◆ Your assignment:
Copy each record below faithfully, leaving out images.

◆ Data listing:
____________________

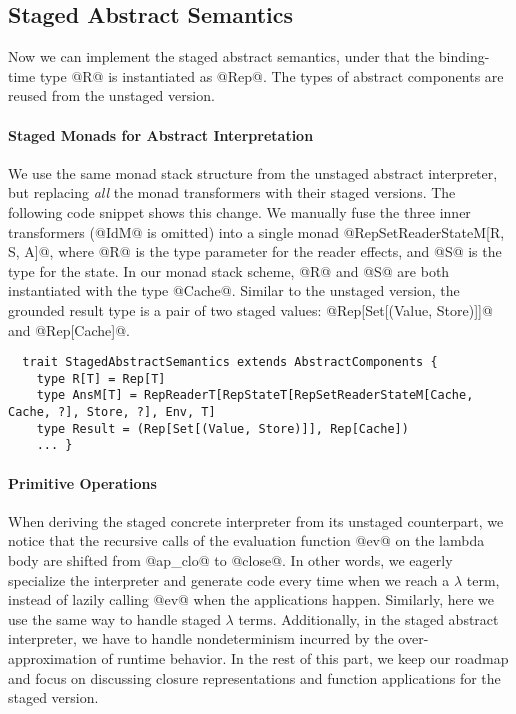 \subsection{Staged Abstract Semantics}

Now we can implement the staged abstract semantics, under that the binding-time
type @R@ is instantiated as @Rep@. The types of abstract components are reused
from the unstaged version.

\paragraph{Staged Monads for Abstract Interpretation}
We use the same monad stack structure from the unstaged abstract interpreter,
but replacing \textit{all} the monad transformers with their staged versions. The
following code snippet shows this change.
We manually fuse the three inner transformers (@IdM@ is omitted) into a single
monad @RepSetReaderStateM[R, S, A]@, where @R@ is the type parameter for the
reader effects, and @S@ is the type for the state.  In our monad stack scheme,
@R@ and @S@ are both instantiated with the type @Cache@. Similar to the unstaged
version, the grounded result type is a pair of two staged values:
@Rep[Set[(Value, Store)]]@ and @Rep[Cache]@.
\begin{lstlisting}
  trait StagedAbstractSemantics extends AbstractComponents {
    type R[T] = Rep[T]
    type AnsM[T] = RepReaderT[RepStateT[RepSetReaderStateM[Cache, Cache, ?], Store, ?], Env, T]
    type Result = (Rep[Set[(Value, Store)]], Rep[Cache])
    ... }
\end{lstlisting}

\paragraph{Primitive Operations} 
When deriving the staged concrete interpreter from its unstaged counterpart, we
notice that the recursive calls of the evaluation function @ev@ on the lambda
body are shifted from @ap_clo@ to @close@. In other words, we eagerly
specialize the interpreter and generate code every time when we reach a
$\lambda$ term, instead of lazily calling @ev@ when the applications happen.
Similarly, here we use the same way to handle staged $\lambda$ terms.  Additionally,
in the staged abstract interpreter, we have to handle nondeterminism incurred
by the over-approximation of runtime behavior.  In the rest of this part, we
keep our roadmap and focus on discussing closure representations and function
applications for the staged version.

____________________

◆ Answer section:
 \subsection{Staged Abstract Semantics}

Now we can implement the staged abstract semantics, under that the binding-time
type @R@ is instantiated as @Rep@. The types of abstract components are reused
from the unstaged version.

\paragraph{Staged Monads for Abstract Interpretation}
We use the same monad stack structure from the unstaged abstract interpreter,
but replacing \textit{all} the monad transformers with their staged versions. The
following code snippet shows this change.
We manually fuse the three inner transformers (@IdM@ is omitted) into a single
monad @RepSetReaderStateM[R, S, A]@, where @R@ is the type parameter for the
reader effects, and @S@ is the type for the state.  In our monad stack scheme,
@R@ and @S@ are both instantiated with the type @Cache@. Similar to the unstaged
version, the grounded result type is a pair of two staged values:
@Rep[Set[(Value, Store)]]@ and @Rep[Cache]@.
\begin{lstlisting}
  trait StagedAbstractSemantics extends AbstractComponents {
    type R[T] = Rep[T]
    type AnsM[T] = RepReaderT[RepStateT[RepSetReaderStateM[Cache, Cache, ?], Store, ?], Env, T]
    type Result = (Rep[Set[(Value, Store)]], Rep[Cache])
    ... }
\end{lstlisting}

\paragraph{Primitive Operations} 
When deriving the staged concrete interpreter from its unstaged counterpart, we
notice that the recursive calls of the evaluation function @ev@ on the lambda
body are shifted from @ap_clo@ to @close@. In other words, we eagerly
specialize the interpreter and generate code every time when we reach a
$\lambda$ term, instead of lazily calling @ev@ when the applications happen.
Similarly, here we use the same way to handle staged $\lambda$ terms.  Additionally,
in the staged abstract interpreter, we have to handle nondeterminism incurred
by the over-approximation of runtime behavior.  In the rest of this part, we
keep our roadmap and focus on discussing closure representations and function
applications for the staged version.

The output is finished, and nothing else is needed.